Nach Insolvenz Schlecker-Prozess: Verteidiger warnt vor Vorverurteilung

Stuttgart · Es dürfte eine späte Genugtuung sein für die Tausenden Schlecker-Mitarbeiter, die ihren Job verloren haben: Seit Montag sitzt der Gründer der Drogeriemarktkette auf der Anklagebank. Doch bis zu einem Urteil dürfte es noch dauern.

Zum Auftakt des mit Spannung erwarteten Prozesses gegen Anton Schlecker hat der Anwalt des Drogeriemarktgründers vor einer Vorverurteilung seines Mandanten gewarnt.

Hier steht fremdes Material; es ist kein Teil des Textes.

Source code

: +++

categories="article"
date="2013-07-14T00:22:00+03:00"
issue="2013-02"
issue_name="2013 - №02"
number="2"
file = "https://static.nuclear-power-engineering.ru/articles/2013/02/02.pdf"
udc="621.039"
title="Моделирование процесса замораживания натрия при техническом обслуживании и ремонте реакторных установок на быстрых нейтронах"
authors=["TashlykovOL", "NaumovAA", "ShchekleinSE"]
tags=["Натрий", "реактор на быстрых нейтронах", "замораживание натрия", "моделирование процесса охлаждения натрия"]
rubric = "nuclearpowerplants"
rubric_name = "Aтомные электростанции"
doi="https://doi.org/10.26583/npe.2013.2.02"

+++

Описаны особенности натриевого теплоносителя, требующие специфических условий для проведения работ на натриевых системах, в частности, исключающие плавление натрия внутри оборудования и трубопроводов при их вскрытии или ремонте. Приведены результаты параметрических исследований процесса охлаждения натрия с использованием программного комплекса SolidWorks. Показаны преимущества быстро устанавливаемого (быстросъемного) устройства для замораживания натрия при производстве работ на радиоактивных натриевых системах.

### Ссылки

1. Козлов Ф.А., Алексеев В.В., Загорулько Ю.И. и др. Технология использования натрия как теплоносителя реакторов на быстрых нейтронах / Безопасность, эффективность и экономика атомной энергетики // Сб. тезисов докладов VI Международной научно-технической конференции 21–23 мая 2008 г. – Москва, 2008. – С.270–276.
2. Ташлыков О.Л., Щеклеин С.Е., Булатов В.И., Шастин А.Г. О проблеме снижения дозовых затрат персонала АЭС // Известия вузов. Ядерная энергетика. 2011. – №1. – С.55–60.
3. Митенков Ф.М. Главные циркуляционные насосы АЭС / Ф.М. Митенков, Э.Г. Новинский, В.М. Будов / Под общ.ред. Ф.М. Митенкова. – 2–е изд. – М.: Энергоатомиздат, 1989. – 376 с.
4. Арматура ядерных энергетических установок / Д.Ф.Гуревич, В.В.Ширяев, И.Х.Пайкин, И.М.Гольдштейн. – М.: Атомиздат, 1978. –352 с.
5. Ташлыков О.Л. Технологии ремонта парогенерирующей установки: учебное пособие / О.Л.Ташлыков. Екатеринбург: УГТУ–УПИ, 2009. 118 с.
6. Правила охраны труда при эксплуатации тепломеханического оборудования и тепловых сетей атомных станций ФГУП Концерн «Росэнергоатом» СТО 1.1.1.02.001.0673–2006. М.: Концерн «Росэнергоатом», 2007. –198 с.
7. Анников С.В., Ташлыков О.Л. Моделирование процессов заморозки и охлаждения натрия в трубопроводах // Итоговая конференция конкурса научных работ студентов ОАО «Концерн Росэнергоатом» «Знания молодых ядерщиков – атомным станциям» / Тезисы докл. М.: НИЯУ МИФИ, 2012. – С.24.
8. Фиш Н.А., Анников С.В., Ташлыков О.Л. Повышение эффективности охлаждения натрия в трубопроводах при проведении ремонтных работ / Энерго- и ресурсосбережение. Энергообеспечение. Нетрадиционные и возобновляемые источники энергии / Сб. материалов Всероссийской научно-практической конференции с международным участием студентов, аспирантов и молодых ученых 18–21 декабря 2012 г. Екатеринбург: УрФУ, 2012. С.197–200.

"Wir sollten uns davon frei machen, was da im Umfeld getrieben wird", sagte Verteidiger Norbert Scharf vor dem Stuttgarter Landgericht. Schlecker selbst schwieg mit versteinerter Miene. Der 72-Jährige steht wegen vorsätzlichen Bankrotts vor Gericht. Er ließ die Vorwürfe zurückweisen. Der Prozessauftakt wurde von einem großen Medieninteresse begleitet.

Für die Staatsanwaltschaft ist der Fall klar: Schlecker habe vorsätzlich Bestandteile seines Vermögens, das den Gläubigern zugestanden hätte, vor der Insolvenz im Jahr 2012 beiseite geschafft, so der Hauptvorwurf. Laut Anklage soll es sich um mehr als 20 Millionen Euro in vielen Einzelbeträgen handeln.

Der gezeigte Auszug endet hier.